Data for review>

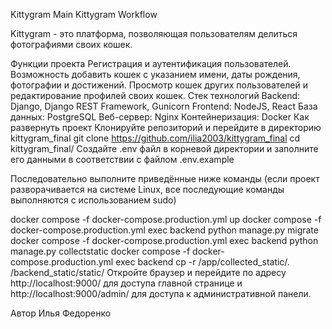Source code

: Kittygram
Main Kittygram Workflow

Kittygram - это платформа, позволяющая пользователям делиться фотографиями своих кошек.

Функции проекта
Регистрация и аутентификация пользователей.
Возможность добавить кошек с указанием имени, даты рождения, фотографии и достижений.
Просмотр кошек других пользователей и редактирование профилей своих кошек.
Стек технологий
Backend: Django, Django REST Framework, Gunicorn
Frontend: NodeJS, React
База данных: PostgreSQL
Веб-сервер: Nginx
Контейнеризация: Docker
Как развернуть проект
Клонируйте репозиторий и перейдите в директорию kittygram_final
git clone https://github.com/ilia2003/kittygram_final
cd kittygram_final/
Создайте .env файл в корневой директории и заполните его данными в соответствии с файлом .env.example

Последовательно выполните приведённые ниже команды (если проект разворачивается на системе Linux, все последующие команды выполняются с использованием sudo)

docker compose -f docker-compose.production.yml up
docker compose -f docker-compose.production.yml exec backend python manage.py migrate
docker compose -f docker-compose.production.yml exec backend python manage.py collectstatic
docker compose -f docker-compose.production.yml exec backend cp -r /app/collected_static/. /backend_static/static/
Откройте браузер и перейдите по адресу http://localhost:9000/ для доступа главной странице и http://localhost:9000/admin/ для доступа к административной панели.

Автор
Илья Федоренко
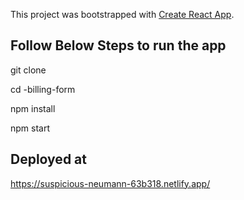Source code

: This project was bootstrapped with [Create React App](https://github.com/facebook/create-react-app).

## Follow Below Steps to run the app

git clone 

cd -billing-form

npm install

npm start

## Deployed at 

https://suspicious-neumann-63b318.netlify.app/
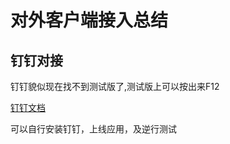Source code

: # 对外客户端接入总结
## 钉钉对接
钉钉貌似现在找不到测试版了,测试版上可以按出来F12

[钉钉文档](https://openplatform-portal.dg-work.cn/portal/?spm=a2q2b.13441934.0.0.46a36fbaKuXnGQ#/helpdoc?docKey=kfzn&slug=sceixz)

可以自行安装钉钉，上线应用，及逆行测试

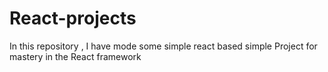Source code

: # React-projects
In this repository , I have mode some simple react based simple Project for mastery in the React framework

Task> Nothing but the lines from the one holding "Создайте .env файл" through the final line of the entries should be retyped, exactly as they stand and without pictures.

Expected output>
Создайте .env файл в корневой директории и заполните его данными в соответствии с файлом .env.example

Последовательно выполните приведённые ниже команды (если проект разворачивается на системе Linux, все последующие команды выполняются с использованием sudo)

docker compose -f docker-compose.production.yml up
docker compose -f docker-compose.production.yml exec backend python manage.py migrate
docker compose -f docker-compose.production.yml exec backend python manage.py collectstatic
docker compose -f docker-compose.production.yml exec backend cp -r /app/collected_static/. /backend_static/static/
Откройте браузер и перейдите по адресу http://localhost:9000/ для доступа главной странице и http://localhost:9000/admin/ для доступа к административной панели.

Автор
Илья Федоренко
Source code

: This project was bootstrapped with [Create React App](https://github.com/facebook/create-react-app).

## Follow Below Steps to run the app

git clone 

cd -billing-form

npm install

npm start

## Deployed at 

https://suspicious-neumann-63b318.netlify.app/
Source code

: # 对外客户端接入总结
## 钉钉对接
钉钉貌似现在找不到测试版了,测试版上可以按出来F12

[钉钉文档](https://openplatform-portal.dg-work.cn/portal/?spm=a2q2b.13441934.0.0.46a36fbaKuXnGQ#/helpdoc?docKey=kfzn&slug=sceixz)

可以自行安装钉钉，上线应用，及逆行测试

Source code

: # React-projects
In this repository , I have mode some simple react based simple Project for mastery in the React framework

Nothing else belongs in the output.